It passed off well enough. Neal returned to the pantry, and finished the perusal of the captain's letter. Then he refolded it, placed the note, which he had not opened, inside as before, and amended the fastening with a modicum of sealing-wax, dropped artistically underneath the old seal.

He was at his wit's end how to convey the letter to the doctor, so that no suspicion might rest upon himself. Suppress it he dare not, for the postman could have testified to its delivery when inquiries were made. He was coming to the conclusion that the best way would be to put it amidst the shrubs, as if he or the postman had dropped it, and let somebody find it and convey it to Dr. Davenal, when the postman's knock at the hall door aroused him.

"I don't know how I came to overlook this," said the man, handing in a letter. "It had got slipped among the others somehow, and I didn't find it till I was ever so far down the street." If ever Neal believed in the descent of special favours from the clouds, he believed in it then. The letter brought back by the postman was directed to Watton. Neal carried it to his panty, deposited the other upon his silver waiter, and took it to the breakfast-room.

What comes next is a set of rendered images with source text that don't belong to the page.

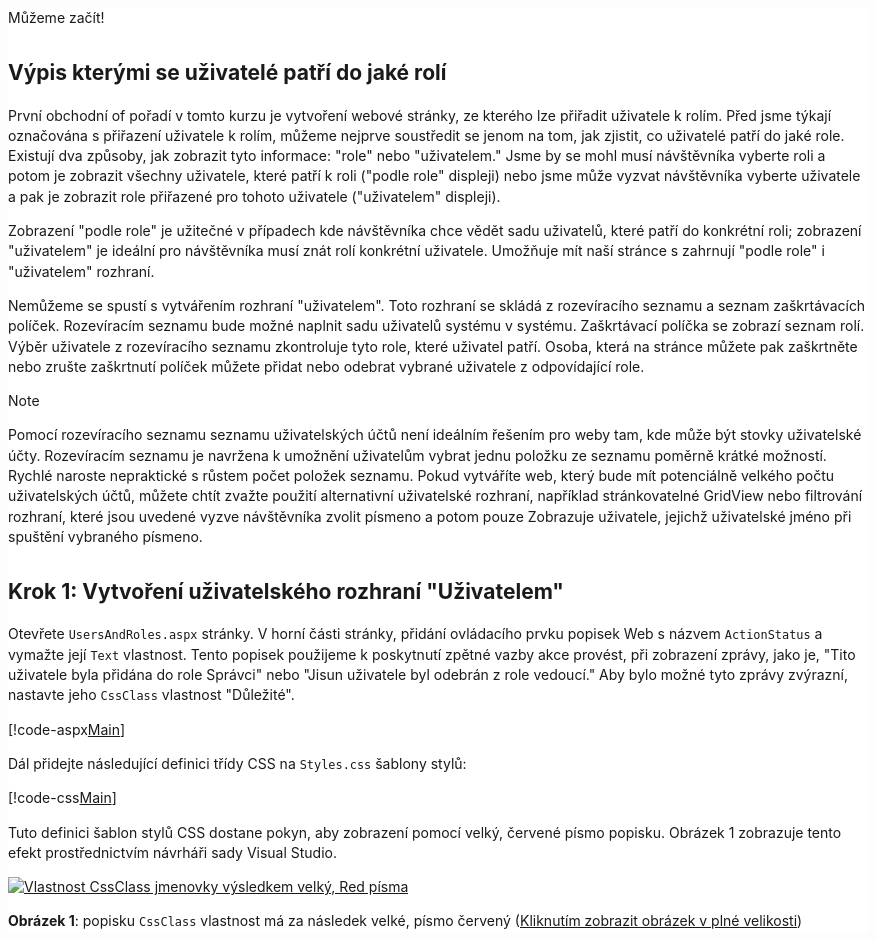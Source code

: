 Můžeme začít!

## <a name="listing-what-users-belong-to-what-roles"></a>Výpis kterými se uživatelé patří do jaké rolí

První obchodní of pořadí v tomto kurzu je vytvoření webové stránky, ze kterého lze přiřadit uživatele k rolím. Před jsme týkají označována s přiřazení uživatele k rolím, můžeme nejprve soustředit se jenom na tom, jak zjistit, co uživatelé patří do jaké role. Existují dva způsoby, jak zobrazit tyto informace: "role" nebo "uživatelem." Jsme by se mohl musí návštěvníka vyberte roli a potom je zobrazit všechny uživatele, které patří k roli ("podle role" displeji) nebo jsme může vyzvat návštěvníka vyberte uživatele a pak je zobrazit role přiřazené pro tohoto uživatele ("uživatelem" displeji).

Zobrazení "podle role" je užitečné v případech kde návštěvníka chce vědět sadu uživatelů, které patří do konkrétní roli; zobrazení "uživatelem" je ideální pro návštěvníka musí znát rolí konkrétní uživatele. Umožňuje mít naší stránce s zahrnují "podle role" i "uživatelem" rozhraní.

Nemůžeme se spustí s vytvářením rozhraní "uživatelem". Toto rozhraní se skládá z rozevíracího seznamu a seznam zaškrtávacích políček. Rozevíracím seznamu bude možné naplnit sadu uživatelů systému v systému. Zaškrtávací políčka se zobrazí seznam rolí. Výběr uživatele z rozevíracího seznamu zkontroluje tyto role, které uživatel patří. Osoba, která na stránce můžete pak zaškrtněte nebo zrušte zaškrtnutí políček můžete přidat nebo odebrat vybrané uživatele z odpovídající role.

> [!NOTE]
> Pomocí rozevíracího seznamu seznamu uživatelských účtů není ideálním řešením pro weby tam, kde může být stovky uživatelské účty. Rozevíracím seznamu je navržena k umožnění uživatelům vybrat jednu položku ze seznamu poměrně krátké možností. Rychlé naroste nepraktické s růstem počet položek seznamu. Pokud vytváříte web, který bude mít potenciálně velkého počtu uživatelských účtů, můžete chtít zvažte použití alternativní uživatelské rozhraní, například stránkovatelné GridView nebo filtrování rozhraní, které jsou uvedené vyzve návštěvníka zvolit písmeno a potom pouze Zobrazuje uživatele, jejichž uživatelské jméno při spuštění vybraného písmeno.


## <a name="step-1-building-the-by-user-user-interface"></a>Krok 1: Vytvoření uživatelského rozhraní "Uživatelem"

Otevřete `UsersAndRoles.aspx` stránky. V horní části stránky, přidání ovládacího prvku popisek Web s názvem `ActionStatus` a vymažte její `Text` vlastnost. Tento popisek použijeme k poskytnutí zpětné vazby akce provést, při zobrazení zprávy, jako je, "Tito uživatele byla přidána do role Správci" nebo "Jisun uživatele byl odebrán z role vedoucí." Aby bylo možné tyto zprávy zvýrazní, nastavte jeho `CssClass` vlastnost "Důležité".

[!code-aspx[Main](assigning-roles-to-users-vb/samples/sample1.aspx)]

Dál přidejte následující definici třídy CSS na `Styles.css` šablony stylů:

[!code-css[Main](assigning-roles-to-users-vb/samples/sample2.css)]

Tuto definici šablon stylů CSS dostane pokyn, aby zobrazení pomocí velký, červené písmo popisku. Obrázek 1 zobrazuje tento efekt prostřednictvím návrháři sady Visual Studio.


[![Vlastnost CssClass jmenovky výsledkem velký, Red písma](assigning-roles-to-users-vb/_static/image2.png)](assigning-roles-to-users-vb/_static/image1.png)

**Obrázek 1**: popisku `CssClass` vlastnost má za následek velké, písmo červený ([Kliknutím zobrazit obrázek v plné velikosti](assigning-roles-to-users-vb/_static/image3.png))
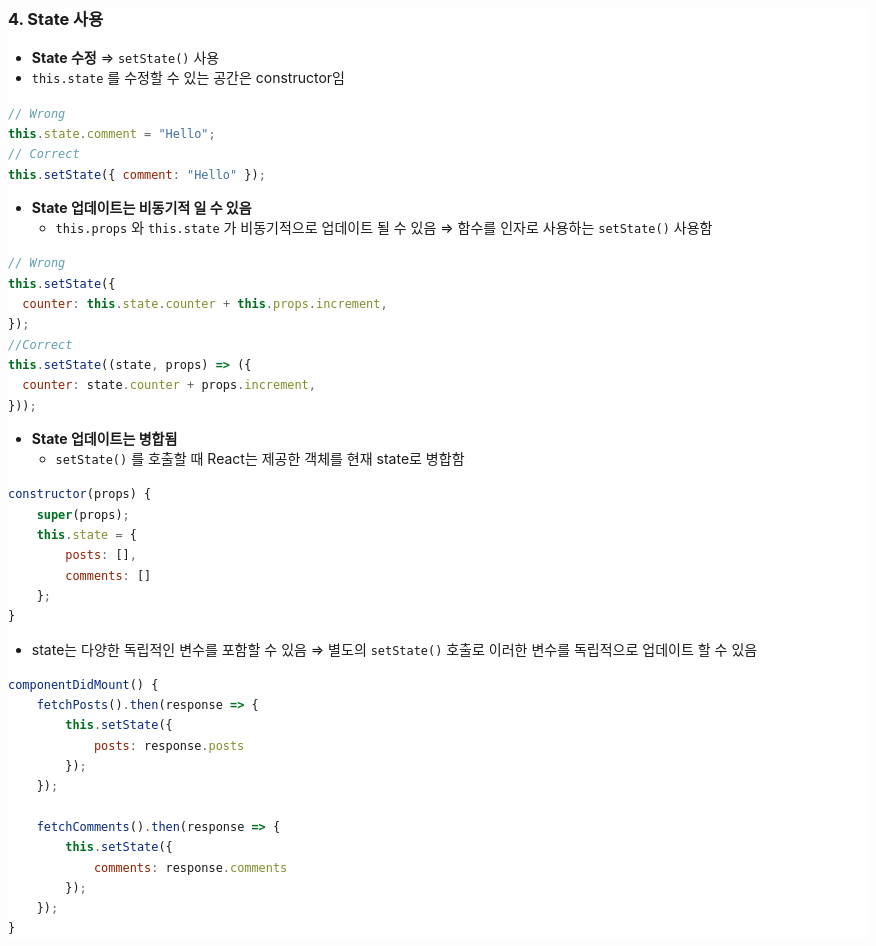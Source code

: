 ### 4. State 사용

- **State 수정** ⇒ `setState()` 사용
- `this.state` 를 수정할 수 있는 공간은 constructor임

```jsx
// Wrong
this.state.comment = "Hello";
// Correct
this.setState({ comment: "Hello" });
```

- **State 업데이트는 비동기적 일 수 있음**
  - `this.props` 와 `this.state` 가 비동기적으로 업데이트 될 수 있음
    ⇒ 함수를 인자로 사용하는 `setState()` 사용함

```jsx
// Wrong
this.setState({
  counter: this.state.counter + this.props.increment,
});
//Correct
this.setState((state, props) => ({
  counter: state.counter + props.increment,
}));
```

- **State 업데이트는 병합됨**
  - `setState()` 를 호출할 때 React는 제공한 객체를 현재 state로 병합함

```jsx
constructor(props) {
	super(props);
	this.state = {
		posts: [],
		comments: []
	};
}
```

- state는 다양한 독립적인 변수를 포함할 수 있음
  ⇒ 별도의 `setState()` 호출로 이러한 변수를 독립적으로 업데이트 할 수 있음

```jsx
componentDidMount() {
	fetchPosts().then(response => {
		this.setState({
			posts: response.posts
		});
	});

	fetchComments().then(response => {
		this.setState({
			comments: response.comments
		});
	});
}
```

"How's this?" cried the doctor.

"The letter-man carried it away with him, sir, by some mistake, he says," answered Neal with a steady tongue and unflinching eye.

"Stupid fellow!" cried the doctor. But he spoke in a good-natured tone. None, save he, knew how welcome a sight was the handwriting of his son.

And when Neal carried down the breakfast-things he coolly told Watton there was a letter for her lying in his pantry, which had come by the morning post.

"You might have brought it down," was Watton's answer.

"So I might," civilly remarked Neal. "I laid it there and forgot it."